Il lavoro, anche se precario, costituisce un miglioramento della condizione economica di una persona, se in precedenza questa era disoccupata. Su tale presupposto, la Suprema Corte, con l’ordinanza n. 9765/2013, ha rigettato il ricorso di un ex moglie, la quale, assumendo che fossero peggiorate le sue condizioni di salute, voleva ottenere un aumento dell’assegno di divorzio a carico dell’ex marito.
Nel caso di specie l’ affermato peggioramento delle condizioni di salute della ricorrente non aveva però inciso sulla sua attività lavorativa; anzi, la donna, rispetto al passato in cui era totalmente disoccupata, aveva accresciuto la propria posizione reddituale, in quanto aveva trovato un’occupazione.
Quindi gli Ermellini, ribadendo in primis che vi è “errore del Giudice a quo, là dove esclude sempre e comunque l’irrilevanza di miglioramenti reddituali, che invece, secondo giurisprudenza consolidata (per tutte, Cass. n. 3898 del 2009), rilevano in quanto siano prevedibile sviluppo dell’attività lavorativa dell’ obbligata”, hanno ritenuto che il criterio da adottare per decidere circa la persistenza dell’obbligo al mantenimento fosse quello dell’effettiva capacità lavorativa del coniuge beneficiario dell’assegno.

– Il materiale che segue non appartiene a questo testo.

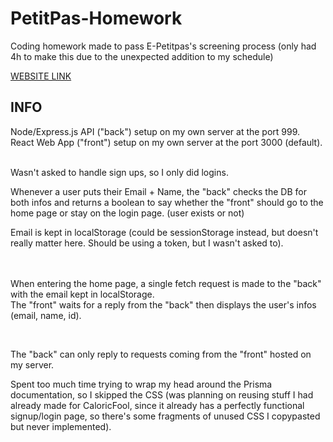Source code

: # PetitPas-Homework
Coding homework made to pass E-Petitpas's screening process (only had 4h to make this due to the unexpected addition to my schedule)

[WEBSITE LINK](http://54.37.69.170:3000/)

## INFO

Node/Express.js API ("back") setup on my own server at the port 999. <br>
React Web App ("front") setup on my own server at the port 3000 (default).
<br><br>

Wasn't asked to handle sign ups, so I only did logins.

Whenever a user puts their Email + Name, the "back" checks the DB for both infos and returns a boolean to say whether the "front" should go to the home page or stay on the login page. (user exists or not)

Email is kept in localStorage (could be sessionStorage instead, but doesn't really matter here. Should be using a token, but I wasn't asked to).

<br><br>
When entering the home page, a single fetch request is made to the "back" with the email kept in localStorage.
<br>
The "front" waits for a reply from the "back" then displays the user's infos (email, name, id).

<br>

The "back" can only reply to requests coming from the "front" hosted on my server.

Spent too much time trying to wrap my head around the Prisma documentation, so I skipped the CSS (was planning on reusing stuff I had already made for CaloricFool, since it already has a perfectly functional signup/login page, so there's some fragments of unused CSS I copypasted but never implemented).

In conclusione, considerando da un lato che la donna aveva un’attività lavorativa seppur precaria e, dall’altro che le condizioni economiche dell’ex coniuge debitore non erano migliorate rispetto all’epoca della sentenza di divorzio, la Suprema Corte ha ritenuto che erano venuti meno i presupposti in base ai quali il giudice di prime cure aveva originariamente concesso l’assegno di mantenimento e ne ha disposto la revoca.